John Updike on Kurt Cobain's suicide

'The shadow of spiritual crisis'

By STEVE HAMMER

NUVO Newsweekly

April 13, 1994 


The news of the death by suicide of Kurt Cobain, the tortured leader of Nirvana, grabbed onto a lot of us Friday afternoon and shook us hard. It was a warm, sunny day full of the promise of spring, which made it even harder to deal with, to get out of your mind.

John Updike knows something about suffering and desperation. The protagonists of his Pulitzer-winning novels go through angst in a way Cobain could have understood. Updike's characters leap out at you like tigers, catching you unaware. Elvis Costello wanted to call one of his albums Emotional Fascism, which easily could have been the title of an Updike novel.

As it happened, Updike happened to be in Indianapolis on Friday afternoon, participating in a seminar and meeting representatives of The Star, The News and NUVO.

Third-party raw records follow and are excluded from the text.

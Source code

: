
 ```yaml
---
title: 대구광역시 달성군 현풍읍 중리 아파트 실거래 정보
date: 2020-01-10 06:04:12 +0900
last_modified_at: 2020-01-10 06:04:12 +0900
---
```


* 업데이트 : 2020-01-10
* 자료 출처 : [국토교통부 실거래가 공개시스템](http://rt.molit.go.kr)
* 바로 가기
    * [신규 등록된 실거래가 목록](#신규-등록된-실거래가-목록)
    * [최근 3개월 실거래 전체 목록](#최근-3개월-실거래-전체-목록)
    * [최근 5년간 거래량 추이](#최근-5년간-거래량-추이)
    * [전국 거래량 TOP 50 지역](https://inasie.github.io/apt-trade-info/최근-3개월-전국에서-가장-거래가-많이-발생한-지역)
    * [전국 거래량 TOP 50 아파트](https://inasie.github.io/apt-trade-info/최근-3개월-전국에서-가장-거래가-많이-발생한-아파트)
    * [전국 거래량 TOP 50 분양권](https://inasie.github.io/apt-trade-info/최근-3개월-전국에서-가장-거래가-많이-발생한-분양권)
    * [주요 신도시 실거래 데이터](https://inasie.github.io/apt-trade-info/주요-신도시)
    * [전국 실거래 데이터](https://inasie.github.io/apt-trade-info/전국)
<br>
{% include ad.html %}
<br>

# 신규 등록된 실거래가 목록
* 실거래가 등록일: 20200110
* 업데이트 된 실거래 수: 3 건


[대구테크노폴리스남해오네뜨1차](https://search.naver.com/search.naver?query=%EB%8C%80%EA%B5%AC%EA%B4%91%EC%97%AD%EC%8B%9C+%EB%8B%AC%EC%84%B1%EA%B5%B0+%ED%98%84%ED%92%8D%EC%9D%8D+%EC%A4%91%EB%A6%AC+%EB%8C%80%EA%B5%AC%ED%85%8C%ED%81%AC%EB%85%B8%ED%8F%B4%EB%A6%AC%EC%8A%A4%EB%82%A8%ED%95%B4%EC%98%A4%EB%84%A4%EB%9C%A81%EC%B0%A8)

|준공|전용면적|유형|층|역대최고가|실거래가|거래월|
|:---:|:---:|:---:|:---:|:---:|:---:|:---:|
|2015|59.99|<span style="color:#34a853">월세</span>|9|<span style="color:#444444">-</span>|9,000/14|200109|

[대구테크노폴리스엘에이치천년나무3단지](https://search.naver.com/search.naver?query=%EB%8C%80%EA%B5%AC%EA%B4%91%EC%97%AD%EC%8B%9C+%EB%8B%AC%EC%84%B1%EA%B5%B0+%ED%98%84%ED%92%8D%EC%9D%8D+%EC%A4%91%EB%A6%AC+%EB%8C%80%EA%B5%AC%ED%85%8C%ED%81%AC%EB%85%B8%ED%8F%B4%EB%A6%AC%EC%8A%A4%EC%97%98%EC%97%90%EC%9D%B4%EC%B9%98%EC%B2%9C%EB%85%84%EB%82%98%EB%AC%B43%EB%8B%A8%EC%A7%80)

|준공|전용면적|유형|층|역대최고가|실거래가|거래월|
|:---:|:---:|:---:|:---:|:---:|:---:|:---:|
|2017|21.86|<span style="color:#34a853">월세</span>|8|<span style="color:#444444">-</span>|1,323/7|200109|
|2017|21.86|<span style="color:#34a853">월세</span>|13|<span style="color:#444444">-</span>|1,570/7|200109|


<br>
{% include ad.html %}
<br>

When it was my turn, I asked him to comment on the suicide and describe the spiritual crises that successful people, especially rock stars, face.

The great man spoke with disarming eloquence and class.

"I think all of mankind operates in the shadow of spiritual crisis," he said. "The rock stars, in a way, more so than any of us. I don't know quite what led to this man's suicide, nor does every rock star commit suicide, of course. Very many remain quite healthy and survive the terrible blast of celebrity and whatever other temptations befall them.

"It puts an extra strain on the system to be so young and suddenly, so rich, so much attention focused on you.

"And what do you do with all this sense of suddenly being superhuman? I suppose one thing you can do is maximize pleasure. "One way to maximize pleasure, maybe the first way that comes to mind, is to take drugs. Drugs have a life of their own; they get you involved in a self-destructive cycle and, just off the cuff, that's why it may be extra hard to be a rock star.

"Most men lead lives of quiet desperation,' Thoreau said. Certainly most men and women lead very deprived lives. In a sense, the deprivation shelters us from ever exploring those limits of possibility which the very rich, the rock stars, the movie stars are used to leading.

"I once read a book about the sultans, the sultans of Turkey, to whom the word no was never said. They could do anything. And one of them would go out and shoot people at random on the street because the sultan was allowed to shoot 10 people at random a day. They had harems populated by scores, hundreds, of women. Rich beyond belief. A lot of them wound up crazy and impotent, so there's a limit to getting everything you want.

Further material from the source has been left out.